Our School Dog
This is Bella, she is our school's wellbeing dog.
Bella is a Cockapoo who loves being our school dog. She is an absolute delight; full of enthusiasm and happiness and eager to explore life. I think we’ll all be agreed that she is pretty cute too!
There are many benefits of having a school dog. There is significant potential for dogs to help young people in a range of educational environments, including in primary schools, bringing benefits to their academic, emotional and social development. Children only spend time with Bella if they want to and feel comfortable to do so and we have a strict risk assessment in place to support anyone with dog allergies.
Bella's happy nature supports the children (and staff) in many ways.
Evidence suggests a school dog can potentially improve self-esteem, acceptance from others and lift mood, often provoking laughter and fun. Dogs can also teach compassion and respect for other living things as well as relieving anxiety. Students can identify with animals and have empathy with the dog, and so they may better understand how classmates may feel.
Companionship with a dog stimulates memory, problem-solving and game playing. Dogs have also been used successfully in reading programmes, as students develop literacy skills and build confidence through both the calming effect the dog’s presence has on children, as well as the fact that a dog will listen to children read without being judgemental or critical. Dogs give unconditional acceptance, which is especially crucial to struggling and reluctant readers. Research also suggests that students who read to dogs show an increase in reading levels, word recognition, a higher desire to read and write, and an increase in intra and interpersonal skills amongst the students they mix with.
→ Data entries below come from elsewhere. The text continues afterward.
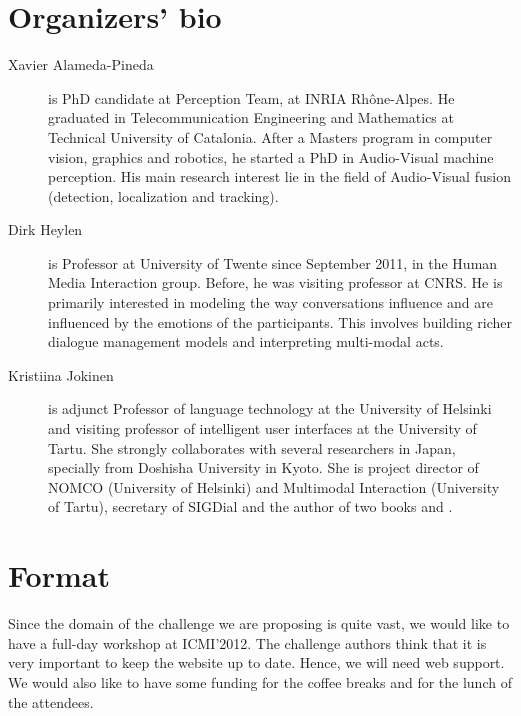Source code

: \documentclass{sig-alternate}
\begin{document}
\section{Organizers' bio}
\begin{description}
 \item [Xavier Alameda-Pineda] is PhD candidate at Perception Team, at INRIA Rh\^one-Alpes. He graduated in
Telecommunication Engineering and Mathematics at Technical University of Catalonia. After a Masters program in computer
vision, graphics and robotics, he started a PhD in Audio-Visual machine perception. His main research interest lie in
the field of Audio-Visual fusion (detection, localization and tracking).
 \item [Dirk Heylen] is Professor at University of Twente since September 2011, in the Human Media Interaction group.
Before, he was visiting professor at CNRS. He is primarily interested in modeling the way conversations influence and
are influenced by the emotions of the participants. This involves building richer dialogue management models and
interpreting multi-modal acts.
 \item [Kristiina Jokinen] is adjunct Professor of language technology at the University of Helsinki and visiting
professor of intelligent user interfaces at the University of Tartu. She strongly collaborates with
several researchers in Japan, specially from Doshisha University in Kyoto. She is project director of NOMCO
(University of Helsinki) and Multimodal Interaction (University of Tartu), secretary of SIGDial and the author of two
books \cite{Jokinen09} and \cite{Jokinen09a}.	
\end{description}

\section{Format}
Since the domain of the challenge we are proposing is quite vast, we would like to have a full-day workshop at
ICMI'2012. The challenge authors think that it is very important to keep the website up to date. Hence, we will need
web support. We would also like to have some funding for the coffee breaks and for the lunch of the attendees.



\end{document}
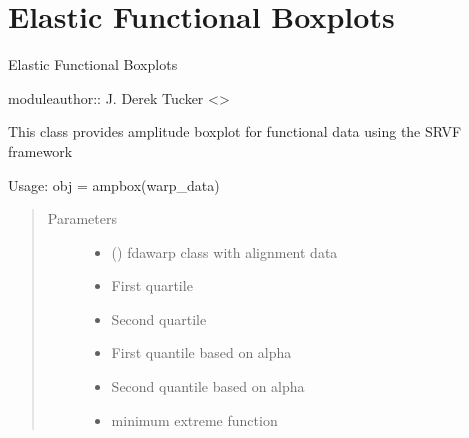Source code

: \documentclass[letterpaper,10pt,english]{sphinxmanual}
\begin{document}
\chapter{Elastic Functional Boxplots}
\label{\detokenize{boxplots:module-boxplots}}\label{\detokenize{boxplots:elastic-functional-boxplots}}\label{\detokenize{boxplots::doc}}
Elastic Functional Boxplots

moduleauthor:: J. Derek Tucker \textless{}\textgreater{}

\begin{fulllineitems}
\label{\detokenize{boxplots:boxplots.ampbox}}
This class provides amplitude boxplot for functional data using the
SRVF framework

Usage:  obj = ampbox(warp\_data)
\begin{quote}\begin{description}
\item[{Parameters}] \leavevmode\begin{itemize}
\item {} 
 ({\hyperref[\detokenize{time_warping:time_warping.fdawarp}]{}}) \textendash{} fdawarp class with alignment data

\item {} 
 \textendash{} First quartile

\item {} 
 \textendash{} Second quartile

\item {} 
 \textendash{} First quantile based on alpha

\item {} 
 \textendash{} Second quantile based on alpha

\item {} 
 \textendash{} minimum extreme function


\end{itemize}
\end{description}
\end{quote}
\end{fulllineitems}
\end{document}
A dog can provide a positive mutual topic for discussion, encourages responsibility, wellbeing and focused interaction with others. Working with dogs can help students to learn about negative and positive reinforcement, about body language and social cues and boundaries. Students could potentially have the opportunity to learn how to care for the dog, including walking and grooming. Research suggests that involving students in the daily care of classroom dogs is a positive experience, promoting their own daily care.
Physical and Sensory Support
Interaction with a dog potentially helps reduce blood pressure, provides tactile stimulation, assists with pain management, gives motivation to move and walk, and stimulates the senses.